**TASK OBJECTIVE**
Filter these entries so that only lines with the word "Addition" remain.
BEGIN
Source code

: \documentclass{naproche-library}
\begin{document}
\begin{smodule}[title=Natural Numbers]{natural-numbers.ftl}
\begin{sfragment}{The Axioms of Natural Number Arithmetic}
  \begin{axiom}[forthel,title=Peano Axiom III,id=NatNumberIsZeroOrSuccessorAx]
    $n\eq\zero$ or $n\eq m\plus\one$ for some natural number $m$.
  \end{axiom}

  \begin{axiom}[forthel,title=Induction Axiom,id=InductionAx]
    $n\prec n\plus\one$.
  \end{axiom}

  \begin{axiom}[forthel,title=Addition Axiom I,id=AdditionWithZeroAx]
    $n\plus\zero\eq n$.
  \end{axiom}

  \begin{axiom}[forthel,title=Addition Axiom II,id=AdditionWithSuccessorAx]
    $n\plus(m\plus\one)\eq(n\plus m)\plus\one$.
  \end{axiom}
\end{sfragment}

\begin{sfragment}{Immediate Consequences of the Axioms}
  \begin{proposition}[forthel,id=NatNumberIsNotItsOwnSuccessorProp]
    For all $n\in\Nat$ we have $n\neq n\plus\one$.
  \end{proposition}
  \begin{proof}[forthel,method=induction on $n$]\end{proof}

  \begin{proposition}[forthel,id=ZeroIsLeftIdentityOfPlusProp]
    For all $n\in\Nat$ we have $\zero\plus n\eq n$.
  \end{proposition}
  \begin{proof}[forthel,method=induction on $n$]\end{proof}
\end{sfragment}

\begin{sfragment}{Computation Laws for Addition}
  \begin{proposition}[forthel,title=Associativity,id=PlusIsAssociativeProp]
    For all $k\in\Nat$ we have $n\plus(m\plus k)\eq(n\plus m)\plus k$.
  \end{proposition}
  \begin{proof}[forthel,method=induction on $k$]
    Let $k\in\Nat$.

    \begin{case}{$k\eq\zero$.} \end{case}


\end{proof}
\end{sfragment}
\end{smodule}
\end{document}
END
BEGIN
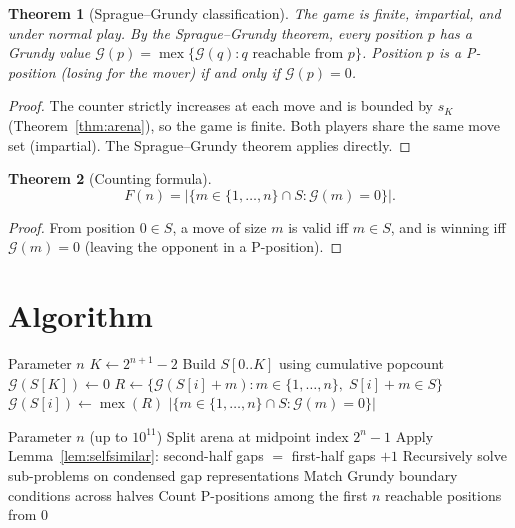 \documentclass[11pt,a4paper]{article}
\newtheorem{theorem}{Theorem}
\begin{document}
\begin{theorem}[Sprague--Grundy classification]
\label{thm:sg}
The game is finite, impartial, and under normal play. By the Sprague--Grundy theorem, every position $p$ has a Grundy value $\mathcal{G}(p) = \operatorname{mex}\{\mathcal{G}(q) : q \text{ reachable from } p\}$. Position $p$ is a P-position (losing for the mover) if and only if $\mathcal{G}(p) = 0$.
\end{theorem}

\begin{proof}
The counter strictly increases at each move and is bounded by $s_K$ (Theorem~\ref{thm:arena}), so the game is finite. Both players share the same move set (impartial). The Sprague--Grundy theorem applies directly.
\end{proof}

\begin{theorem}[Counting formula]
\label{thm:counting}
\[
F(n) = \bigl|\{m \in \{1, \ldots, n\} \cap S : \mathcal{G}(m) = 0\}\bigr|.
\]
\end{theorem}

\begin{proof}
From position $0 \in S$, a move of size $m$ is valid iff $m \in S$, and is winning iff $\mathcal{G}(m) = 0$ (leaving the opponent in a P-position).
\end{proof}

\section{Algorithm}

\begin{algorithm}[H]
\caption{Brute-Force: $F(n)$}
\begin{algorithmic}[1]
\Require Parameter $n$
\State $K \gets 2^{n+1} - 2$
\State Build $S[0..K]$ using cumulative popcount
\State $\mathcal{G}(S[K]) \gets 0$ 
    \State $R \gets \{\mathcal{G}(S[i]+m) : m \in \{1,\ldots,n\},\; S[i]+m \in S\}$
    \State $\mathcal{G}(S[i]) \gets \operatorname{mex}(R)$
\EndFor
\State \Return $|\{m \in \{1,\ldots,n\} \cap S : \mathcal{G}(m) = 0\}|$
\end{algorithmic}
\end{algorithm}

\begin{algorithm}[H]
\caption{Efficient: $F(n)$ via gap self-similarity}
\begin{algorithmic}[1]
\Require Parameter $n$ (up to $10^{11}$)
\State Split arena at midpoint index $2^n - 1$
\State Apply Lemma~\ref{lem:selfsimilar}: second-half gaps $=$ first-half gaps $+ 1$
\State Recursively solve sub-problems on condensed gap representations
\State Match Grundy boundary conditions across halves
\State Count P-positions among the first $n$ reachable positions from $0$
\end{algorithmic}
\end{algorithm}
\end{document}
END
**RESPONSE BELOW**
  \begin{axiom}[forthel,title=Addition Axiom I,id=AdditionWithZeroAx]
  \begin{axiom}[forthel,title=Addition Axiom II,id=AdditionWithSuccessorAx]
\begin{sfragment}{Computation Laws for Addition}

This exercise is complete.